=== Prompt ===
Return each line of the entries that mentions the word "pieriemieny".

- Opening Delimiter -

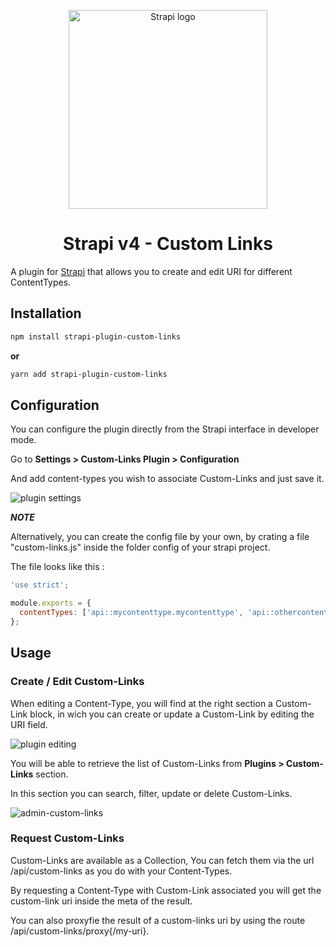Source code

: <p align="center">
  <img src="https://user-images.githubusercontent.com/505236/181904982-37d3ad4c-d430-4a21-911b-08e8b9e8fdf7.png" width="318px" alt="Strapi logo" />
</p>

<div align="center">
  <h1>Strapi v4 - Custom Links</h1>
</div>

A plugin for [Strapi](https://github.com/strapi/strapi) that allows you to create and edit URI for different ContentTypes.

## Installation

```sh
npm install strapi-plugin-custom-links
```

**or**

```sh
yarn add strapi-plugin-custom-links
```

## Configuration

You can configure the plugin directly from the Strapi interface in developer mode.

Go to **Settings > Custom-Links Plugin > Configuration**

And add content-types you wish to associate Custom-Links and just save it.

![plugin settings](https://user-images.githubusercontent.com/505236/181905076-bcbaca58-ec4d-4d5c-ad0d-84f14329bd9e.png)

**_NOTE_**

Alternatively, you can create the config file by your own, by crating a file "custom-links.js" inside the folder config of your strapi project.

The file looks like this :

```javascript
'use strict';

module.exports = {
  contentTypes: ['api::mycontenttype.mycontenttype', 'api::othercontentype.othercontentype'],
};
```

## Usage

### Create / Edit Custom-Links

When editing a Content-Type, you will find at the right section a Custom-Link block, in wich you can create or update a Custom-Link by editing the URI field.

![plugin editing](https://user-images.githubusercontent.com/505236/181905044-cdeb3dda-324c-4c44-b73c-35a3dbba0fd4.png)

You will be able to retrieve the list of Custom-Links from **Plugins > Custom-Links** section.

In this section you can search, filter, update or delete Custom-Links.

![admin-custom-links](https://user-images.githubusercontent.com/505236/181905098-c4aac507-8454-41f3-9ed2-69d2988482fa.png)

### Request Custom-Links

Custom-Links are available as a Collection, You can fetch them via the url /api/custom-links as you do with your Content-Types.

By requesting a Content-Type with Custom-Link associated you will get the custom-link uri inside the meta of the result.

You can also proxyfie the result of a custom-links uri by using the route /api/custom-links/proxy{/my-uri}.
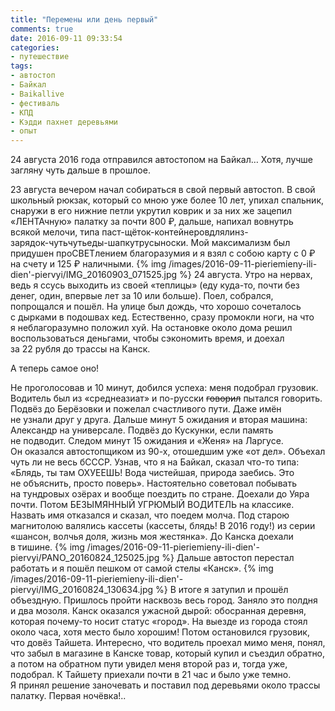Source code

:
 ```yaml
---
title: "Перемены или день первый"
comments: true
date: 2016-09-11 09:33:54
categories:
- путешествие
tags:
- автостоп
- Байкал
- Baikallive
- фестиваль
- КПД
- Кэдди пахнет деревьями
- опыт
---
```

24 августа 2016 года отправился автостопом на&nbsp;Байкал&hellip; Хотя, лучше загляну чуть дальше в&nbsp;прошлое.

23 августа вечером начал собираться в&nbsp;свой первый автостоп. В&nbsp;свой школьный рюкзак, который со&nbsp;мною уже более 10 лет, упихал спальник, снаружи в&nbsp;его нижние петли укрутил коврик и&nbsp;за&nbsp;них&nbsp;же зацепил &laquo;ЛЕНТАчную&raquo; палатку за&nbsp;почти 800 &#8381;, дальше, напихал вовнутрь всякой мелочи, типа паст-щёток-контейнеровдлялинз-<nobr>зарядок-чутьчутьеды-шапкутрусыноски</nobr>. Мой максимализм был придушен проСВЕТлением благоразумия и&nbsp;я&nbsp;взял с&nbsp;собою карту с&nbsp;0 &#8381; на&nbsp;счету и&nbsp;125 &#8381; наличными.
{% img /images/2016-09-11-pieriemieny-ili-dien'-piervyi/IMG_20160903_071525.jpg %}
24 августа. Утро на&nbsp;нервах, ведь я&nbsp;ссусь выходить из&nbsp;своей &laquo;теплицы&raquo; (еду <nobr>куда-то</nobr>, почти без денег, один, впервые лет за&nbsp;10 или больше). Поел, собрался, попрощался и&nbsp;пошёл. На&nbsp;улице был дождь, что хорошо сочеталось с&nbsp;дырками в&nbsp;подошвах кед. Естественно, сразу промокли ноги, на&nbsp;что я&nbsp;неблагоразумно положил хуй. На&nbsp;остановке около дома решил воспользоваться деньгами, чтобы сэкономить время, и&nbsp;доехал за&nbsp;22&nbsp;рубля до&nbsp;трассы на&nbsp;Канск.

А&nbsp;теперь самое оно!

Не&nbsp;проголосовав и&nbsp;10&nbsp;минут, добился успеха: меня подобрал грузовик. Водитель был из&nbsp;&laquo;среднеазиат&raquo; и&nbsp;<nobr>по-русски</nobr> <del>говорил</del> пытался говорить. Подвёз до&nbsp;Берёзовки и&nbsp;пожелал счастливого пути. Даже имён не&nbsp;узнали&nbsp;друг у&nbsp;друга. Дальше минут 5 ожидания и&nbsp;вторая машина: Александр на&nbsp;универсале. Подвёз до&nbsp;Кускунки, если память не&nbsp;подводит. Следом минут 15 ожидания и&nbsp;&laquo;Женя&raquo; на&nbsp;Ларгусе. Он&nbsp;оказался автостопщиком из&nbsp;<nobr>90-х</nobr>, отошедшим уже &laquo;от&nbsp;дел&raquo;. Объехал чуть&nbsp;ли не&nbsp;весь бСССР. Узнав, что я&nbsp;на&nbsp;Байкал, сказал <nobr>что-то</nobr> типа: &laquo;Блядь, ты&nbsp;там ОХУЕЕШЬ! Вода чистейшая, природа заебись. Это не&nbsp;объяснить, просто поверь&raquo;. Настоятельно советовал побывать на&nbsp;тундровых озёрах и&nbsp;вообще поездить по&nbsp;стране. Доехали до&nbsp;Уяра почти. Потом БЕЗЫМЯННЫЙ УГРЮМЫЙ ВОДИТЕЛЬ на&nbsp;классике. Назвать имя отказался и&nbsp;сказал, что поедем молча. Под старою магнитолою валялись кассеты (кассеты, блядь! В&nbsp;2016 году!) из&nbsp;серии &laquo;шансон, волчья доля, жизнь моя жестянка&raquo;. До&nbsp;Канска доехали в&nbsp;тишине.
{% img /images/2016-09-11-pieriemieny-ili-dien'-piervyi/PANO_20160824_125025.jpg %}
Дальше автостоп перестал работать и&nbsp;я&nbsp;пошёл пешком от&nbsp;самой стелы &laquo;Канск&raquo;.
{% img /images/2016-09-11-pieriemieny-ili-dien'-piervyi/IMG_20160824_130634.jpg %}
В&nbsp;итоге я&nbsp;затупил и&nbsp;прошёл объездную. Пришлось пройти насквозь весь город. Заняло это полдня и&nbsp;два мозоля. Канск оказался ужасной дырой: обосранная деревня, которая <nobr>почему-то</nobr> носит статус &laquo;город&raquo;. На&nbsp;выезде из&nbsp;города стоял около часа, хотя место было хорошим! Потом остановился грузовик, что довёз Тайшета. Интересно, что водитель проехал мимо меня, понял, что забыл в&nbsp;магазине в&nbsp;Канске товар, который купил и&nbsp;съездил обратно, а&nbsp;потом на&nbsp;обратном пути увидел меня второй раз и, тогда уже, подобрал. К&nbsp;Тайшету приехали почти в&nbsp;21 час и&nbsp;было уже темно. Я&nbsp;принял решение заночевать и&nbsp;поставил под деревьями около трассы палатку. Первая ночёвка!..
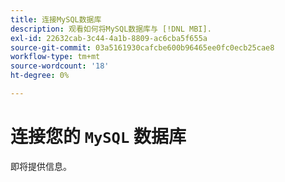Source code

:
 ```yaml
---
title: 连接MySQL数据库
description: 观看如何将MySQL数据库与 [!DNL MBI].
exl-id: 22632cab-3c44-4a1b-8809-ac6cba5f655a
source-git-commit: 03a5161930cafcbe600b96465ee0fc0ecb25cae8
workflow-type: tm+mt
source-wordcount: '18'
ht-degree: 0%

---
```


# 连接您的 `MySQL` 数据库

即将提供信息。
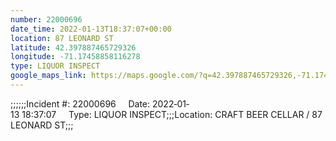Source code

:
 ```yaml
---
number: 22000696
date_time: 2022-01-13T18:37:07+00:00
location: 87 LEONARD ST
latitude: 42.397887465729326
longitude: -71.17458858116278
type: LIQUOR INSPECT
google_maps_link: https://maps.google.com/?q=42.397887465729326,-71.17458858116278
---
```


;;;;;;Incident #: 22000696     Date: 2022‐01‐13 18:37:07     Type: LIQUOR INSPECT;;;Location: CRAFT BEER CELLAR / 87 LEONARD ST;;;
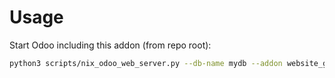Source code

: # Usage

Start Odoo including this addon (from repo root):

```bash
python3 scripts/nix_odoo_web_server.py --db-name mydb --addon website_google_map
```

- Closing Delimiter -
- Opening Delimiter -

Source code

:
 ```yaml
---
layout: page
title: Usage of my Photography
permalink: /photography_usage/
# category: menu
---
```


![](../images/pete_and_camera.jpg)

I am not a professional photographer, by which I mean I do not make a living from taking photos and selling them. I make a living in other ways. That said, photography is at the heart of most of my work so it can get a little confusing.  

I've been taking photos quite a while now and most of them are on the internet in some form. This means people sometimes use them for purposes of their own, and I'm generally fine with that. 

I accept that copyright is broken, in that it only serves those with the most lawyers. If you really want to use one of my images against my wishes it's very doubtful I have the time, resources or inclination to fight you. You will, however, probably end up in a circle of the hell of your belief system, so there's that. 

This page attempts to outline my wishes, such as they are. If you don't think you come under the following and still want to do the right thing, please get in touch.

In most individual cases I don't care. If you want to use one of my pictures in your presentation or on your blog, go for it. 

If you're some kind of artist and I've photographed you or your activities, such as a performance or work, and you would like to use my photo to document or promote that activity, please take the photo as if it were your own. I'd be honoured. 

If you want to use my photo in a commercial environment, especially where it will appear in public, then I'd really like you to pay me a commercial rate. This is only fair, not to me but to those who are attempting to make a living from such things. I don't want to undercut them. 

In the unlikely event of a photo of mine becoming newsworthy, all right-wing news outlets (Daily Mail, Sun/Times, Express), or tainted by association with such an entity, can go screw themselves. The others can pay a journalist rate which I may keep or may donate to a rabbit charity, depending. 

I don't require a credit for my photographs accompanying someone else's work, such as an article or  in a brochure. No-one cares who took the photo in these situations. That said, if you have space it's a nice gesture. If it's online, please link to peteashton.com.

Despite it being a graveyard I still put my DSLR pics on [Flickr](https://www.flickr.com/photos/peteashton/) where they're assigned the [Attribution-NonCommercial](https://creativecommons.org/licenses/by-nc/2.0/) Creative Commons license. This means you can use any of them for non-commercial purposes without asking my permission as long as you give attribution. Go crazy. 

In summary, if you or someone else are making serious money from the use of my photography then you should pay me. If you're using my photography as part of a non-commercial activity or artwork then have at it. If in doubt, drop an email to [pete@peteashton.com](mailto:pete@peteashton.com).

- Closing Delimiter -

=== Result of the task ===
{% img /images/2016-09-11-pieriemieny-ili-dien'-piervyi/IMG_20160903_071525.jpg %}
{% img /images/2016-09-11-pieriemieny-ili-dien'-piervyi/PANO_20160824_125025.jpg %}
{% img /images/2016-09-11-pieriemieny-ili-dien'-piervyi/IMG_20160824_130634.jpg %}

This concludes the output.